**PROBLEM**
Word for word, restate the lines from the start of the data down to the line with "for EPICS Archiver Appliance", both included.

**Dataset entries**
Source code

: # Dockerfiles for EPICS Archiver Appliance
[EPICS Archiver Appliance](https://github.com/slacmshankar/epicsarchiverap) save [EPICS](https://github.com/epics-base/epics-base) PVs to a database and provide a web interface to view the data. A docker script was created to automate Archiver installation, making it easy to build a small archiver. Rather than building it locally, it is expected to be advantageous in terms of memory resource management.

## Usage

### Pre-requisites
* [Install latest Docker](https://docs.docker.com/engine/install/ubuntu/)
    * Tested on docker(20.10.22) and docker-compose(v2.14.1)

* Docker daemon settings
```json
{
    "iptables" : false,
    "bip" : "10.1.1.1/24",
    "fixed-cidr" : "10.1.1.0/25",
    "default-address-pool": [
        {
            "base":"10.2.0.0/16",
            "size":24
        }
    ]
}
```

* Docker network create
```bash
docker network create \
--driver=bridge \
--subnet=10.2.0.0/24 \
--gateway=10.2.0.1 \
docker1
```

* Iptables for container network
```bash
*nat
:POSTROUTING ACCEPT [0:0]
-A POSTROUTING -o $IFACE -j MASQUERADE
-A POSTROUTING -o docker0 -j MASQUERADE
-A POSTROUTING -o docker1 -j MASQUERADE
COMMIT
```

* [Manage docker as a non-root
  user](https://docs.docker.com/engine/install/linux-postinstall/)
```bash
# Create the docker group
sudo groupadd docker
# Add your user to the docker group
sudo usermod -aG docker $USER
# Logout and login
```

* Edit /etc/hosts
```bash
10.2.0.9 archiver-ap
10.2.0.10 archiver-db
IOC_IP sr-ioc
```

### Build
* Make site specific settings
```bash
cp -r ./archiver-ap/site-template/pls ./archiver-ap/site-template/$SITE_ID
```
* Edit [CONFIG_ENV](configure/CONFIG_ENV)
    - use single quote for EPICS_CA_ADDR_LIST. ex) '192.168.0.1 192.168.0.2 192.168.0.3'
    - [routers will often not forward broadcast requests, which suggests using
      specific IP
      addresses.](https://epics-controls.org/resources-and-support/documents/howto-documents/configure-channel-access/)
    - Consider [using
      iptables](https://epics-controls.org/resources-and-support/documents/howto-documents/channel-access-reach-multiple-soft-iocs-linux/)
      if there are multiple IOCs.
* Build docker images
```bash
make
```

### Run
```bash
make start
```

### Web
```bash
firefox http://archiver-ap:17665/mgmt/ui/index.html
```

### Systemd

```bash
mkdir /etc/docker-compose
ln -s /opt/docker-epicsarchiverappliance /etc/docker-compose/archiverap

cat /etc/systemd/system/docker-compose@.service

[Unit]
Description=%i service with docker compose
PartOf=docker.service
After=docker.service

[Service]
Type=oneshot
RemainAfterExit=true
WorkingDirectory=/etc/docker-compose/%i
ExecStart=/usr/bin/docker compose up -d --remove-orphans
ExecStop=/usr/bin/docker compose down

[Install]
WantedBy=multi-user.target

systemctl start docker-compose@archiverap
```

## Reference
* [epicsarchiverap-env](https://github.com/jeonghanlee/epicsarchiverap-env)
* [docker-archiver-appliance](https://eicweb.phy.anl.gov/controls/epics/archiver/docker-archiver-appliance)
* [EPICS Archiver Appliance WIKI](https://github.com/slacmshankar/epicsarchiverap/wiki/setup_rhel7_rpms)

**SOLUTION TO THIS PROBLEM**
Source code

: # Dockerfiles for EPICS Archiver Appliance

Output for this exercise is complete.